The different names we have for this place may originate from where we grew up, or it might have to do with the style of home in which we lived in, particularly when growing up. An entrance courtyard is architecturally different from a veranda, for example, although it comes close to being a patio (the latter of these is more often located in the back of the house compared to the front, except in Tudor Revival and Mission Revival homes).
Not every home ever built has a porch, and homes in multiunit buildings (apartments and condos) sometimes lack any outdoor access. But suffice it to say having that place to congregate, eat, relax and even sleep (on hot nights, a common practice before air conditioning was available) is considered a plus.
The condition and historic preservation of porches is considered a boost to a home’s value. Real estate in Glassell Park, Highland Park, and Eagle Rock would be diminished if the home lacked outdoor amenities, including back and front areas. The added value of the front porch is its curb appeal, which HGTV lists as among the top ten home improvements that will net greater value at resale. The iconic home decorating media enterprise suggests replacing rotted and failing porch posts and columns with fiberglass facsimiles, which historic preservationists would take issue with. Better to use real wood and address what are likely water or termite issues that would cause wood to rot in the first place.
On the topic of historical authenticity, it should be noted how California bungalows so common among NELA homes are essentially defined by their front porches. The style draws its name from the state of Bengal in India, where the roof of the main structure hangs over the front porch to provide welcome shade from the hot sun. In other words, no porch, no bungalow. Take a short tour of homes in Mt. Washington, Garvanza, Hermon and Pasadena to see how attractive the bungalows can be.
What has unfortunately happened over time, since the bungalows were built in Southern California in the early 20th century, was that some homeowners enclosed those front porches to increase the size of the home’s interior. This is deeply frowned upon by preservationists and new owners with a taste for both authenticity and elegance. They are restoring those front porches – and sometimes adding living space in basement, attic or back-of-house build-outs.

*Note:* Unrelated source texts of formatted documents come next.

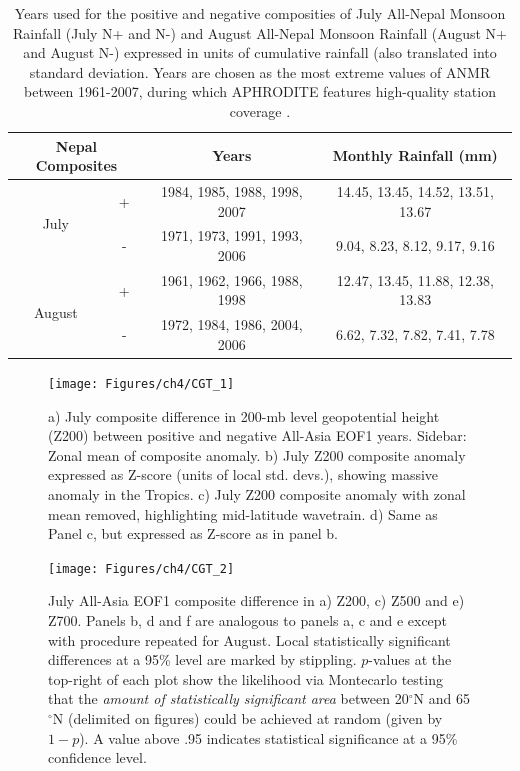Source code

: \begin{table}[p]

\caption{Years used for the positive and negative composities of July All-Nepal Monsoon Rainfall (July N+ and N-) and August All-Nepal Monsoon Rainfall (August N+ and August N-) expressed in units of cumulative rainfall (also translated into standard deviation. Years are chosen as the most extreme values of ANMR between 1961-2007, during which APHRODITE features high-quality station coverage \citep{Day2015}.}
\centering

\begin{tabular}{ c c c c}
	 	 		\multicolumn{2}{c}{Nepal Composites} 	&			Years				&			Monthly Rainfall (mm)		\tabularnewline	
				\hline
	 \multirow{2}{*}{July} 		&  +						&	1984, 1985, 1988, 1998, 2007 	&	14.45, 13.45, 14.52, 13.51, 13.67		\tabularnewline
	 						&  -						&	1971, 1973, 1991, 1993, 2006       &	9.04, 8.23, 8.12, 9.17, 9.16 			\tabularnewline
	 \multirow{2}{*}{August}	&  + 						&	1961, 1962, 1966, 1988, 1998	&	12.47, 13.45, 11.88, 12.38, 13.83		\tabularnewline
	 						&  -  						&	1972, 1984, 1986, 2004, 2006	&	6.62, 7.32, 7.82, 7.41, 7.78			\tabularnewline

\end{tabular}
\label{tab:t41}
\end{table}

\newpage
\clearpage



\begin{figure}
\centering
\noindent\texttt{[image: Figures/ch4/CGT\_1]}
\caption{a) July composite difference in 200-mb level geopotential height (Z200) between positive and negative All-Asia EOF1 years. Sidebar: Zonal mean of composite anomaly. b) July Z200 composite anomaly expressed as Z-score (units of local std. devs.), showing massive anomaly in the Tropics. c) July Z200 composite anomaly with zonal mean removed, highlighting mid-latitude wavetrain. d) Same as Panel c, but expressed as Z-score as in panel b.}
\label{fig:cgt_zonal}
\end{figure}

\begin{figure}
\centering
\noindent\texttt{[image: Figures/ch4/CGT\_2]}
\caption{July All-Asia EOF1 composite difference in a) Z200, c) Z500 and e) Z700. Panels b, d and f are analogous to panels a, c and e except with procedure repeated for August. Local statistically significant differences at a 95\% level are marked by stippling. $p$-values at the top-right of each plot show the likelihood via Montecarlo testing that the \textit{amount of statistically significant area} between 20$^{\circ}$N and 65$^{\circ}$N (delimited on figures) could be achieved at random (given by $1-p$). A value above .95 indicates statistical significance at a 95\% confidence level.}
\label{fig:cgt_z}
\end{figure}


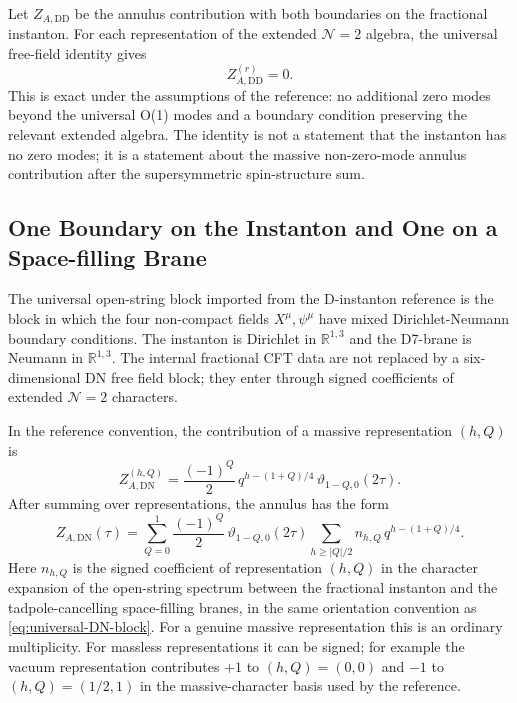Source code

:\documentclass[11pt]{article}
\newcommand{\R}{\mathbb{R}}
\newcommand{\DN}{\mathrm{DN}}
\newcommand{\DD}{\mathrm{DD}}
\newcommand{\vart}{\vartheta}
\begin{document}
Let $Z_{A,\DD}$ be the annulus contribution with both boundaries on the fractional instanton.
For each representation of the extended $\mathcal N=2$ algebra, the universal free-field
identity gives
\begin{equation}
  Z_{A,\DD}^{(r)}=0.
  \label{eq:DD-vanishing}
\end{equation}
This is exact under the assumptions of the reference: no additional zero modes beyond the
universal O(1) modes and a boundary condition preserving the relevant extended algebra. The
identity is not a statement that the instanton has no zero modes; it is a statement about the
massive non-zero-mode annulus contribution after the supersymmetric spin-structure sum.

\subsection{One Boundary on the Instanton and One on a Space-filling Brane}

The universal open-string block imported from the D-instanton reference is the block in which
the four non-compact fields $X^\mu,\psi^\mu$ have mixed Dirichlet-Neumann boundary
conditions. The instanton is Dirichlet in $\R^{1,3}$ and the D7-brane is Neumann in
$\R^{1,3}$. The internal fractional CFT data are not replaced by a six-dimensional DN free
field block; they enter through signed coefficients of extended $\mathcal N=2$ characters.

In the reference convention, the contribution of a massive representation $(h,Q)$ is
\begin{equation}
  Z_{A,\DN}^{(h,Q)}
  =
  \frac{(-1)^Q}{2}\,
  q^{h-(1+Q)/4}\,
  \vart_{1-Q,0}(2\tau).
  \label{eq:universal-DN-block}
\end{equation}
After summing over representations, the annulus has the form
\begin{equation}
  Z_{A,\DN}(\tau)
  =
  \sum_{Q=0}^{1}
  \frac{(-1)^Q}{2}\,
  \vart_{1-Q,0}(2\tau)
  \sum_{h\ge |Q|/2}
  n_{h,Q}\,
  q^{h-(1+Q)/4}.
  \label{eq:DN-annulus}
\end{equation}
Here $n_{h,Q}$ is the signed coefficient of representation $(h,Q)$ in the character expansion of
the open-string spectrum between the fractional instanton and the tadpole-cancelling
space-filling branes, in the same orientation convention as \eqref{eq:universal-DN-block}. For a
genuine massive representation this is an ordinary multiplicity. For massless representations it
can be signed; for example the vacuum representation contributes $+1$ to $(h,Q)=(0,0)$ and $-1$
to $(h,Q)=(1/2,1)$ in the massive-character basis used by the reference.
\end{document}
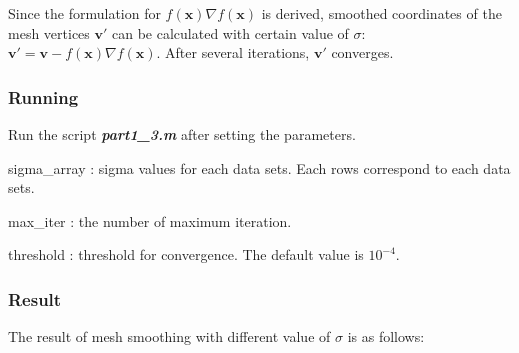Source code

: \documentclass[paper=a4, fontsize=11pt]{scrartcl} %
\numberwithin{equation}{section} %
\numberwithin{figure}{section} %
\numberwithin{table}{section} %
\newcommand{\filename}[1]{\textbf{\textit{#1}}}
\renewcommand{\vec}[1]{\mathbf{#1}}
\begin{document}
Since the formulation for $f(\vec{x}) \nabla f(\vec{x})$ is derived, smoothed coordinates of the mesh vertices $\vec{v'}$ can be calculated with certain value of $\sigma$: $\vec{v'} = \vec{v} - f(\vec{x}) \nabla f(\vec{x})$. After several iterations, $\vec{v'}$ converges. 

\pagebreak

\subsubsection{Running}

Run the script \filename{part1\_3.m} after setting the parameters. 

\begin{paramdescription}
\item [sigma\_array] : sigma values for each data sets. Each rows correspond to each data sets.
\item [max\_iter] : the number of maximum iteration. 
\item [threshold] : threshold for convergence. The default value is $10^{-4}$.
\end{paramdescription}


\subsubsection{Result}

The result of mesh smoothing with different value of $\sigma$ is as follows:
\end{document}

Balconies occupy a similar place in vintage residential architecture, although they are less common (except for in the Monterey Revival style, where they are a defining element). The rule of thumb for balconies is that if they were an original part of the structure they should stay there, with details such as balustrades and parapets also kept according to the original design.

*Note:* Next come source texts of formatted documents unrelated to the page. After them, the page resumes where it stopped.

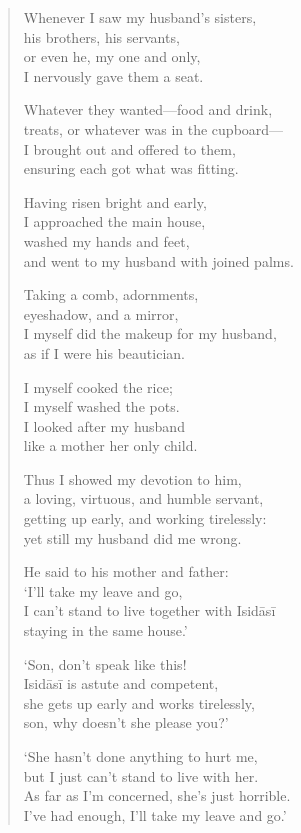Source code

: \documentclass[12pt,openany]{book}%
\begin{document}
\begin{verse}
Whenever I saw my husband’s sisters, \\
his brothers, his servants, \\
or even he, my one and only, \\
I nervously gave them a seat. 

Whatever they wanted—food and drink, \\
treats, or whatever was in the cupboard—\\
I brought out and offered to them, \\
ensuring each got what was fitting. 

Having risen bright and early, \\
I approached the main house, \\
washed my hands and feet, \\
and went to my husband with joined palms. 

Taking a comb, adornments, \\
eyeshadow, and a mirror, \\
I myself did the makeup for my husband, \\
as if I were his beautician. 

I myself cooked the rice; \\
I myself washed the pots. \\
I looked after my husband \\
like a mother her only child. 

Thus I showed my devotion to him, \\
a loving, virtuous, and humble servant, \\
getting up early, and working tirelessly: \\
yet still my husband did me wrong. 

He said to his mother and father: \\
‘I’ll take my leave and go, \\
I can’t stand to live together with \textsanskrit{Isidāsī} \\
staying in the same house.’ 

‘Son, don’t speak like this! \\
\textsanskrit{Isidāsī} is astute and competent, \\
she gets up early and works tirelessly, \\
son, why doesn’t she please you?’ 

‘She hasn’t done anything to hurt me, \\
but I just can’t stand to live with her. \\
As far as I’m concerned, she’s just horrible. \\
I’ve had enough, I’ll take my leave and go.’ 


\end{verse}
\end{document}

An experienced Realtor in NELA will help buyers and sellers identify details that add or subtract value to a home. Tracy King Realtors (323-243-1234) understand this and are ready to help.
With over 30 years experience in helping clients buy and sell homes in Northeast Los Angeles, Tracy King has a depth of real estate knowledge that makes her the go-to for both the first-time home buyer and the seasoned real estate investor. When she's not holding open houses or negotiating offers, Tracy enjoys wine tasting, cooking, or planning her next trip to Paris. If you are looking to buy or sell a home in Northeast Los Angeles, contact the Tracy King Team at 626.827.9795 or email@example.com.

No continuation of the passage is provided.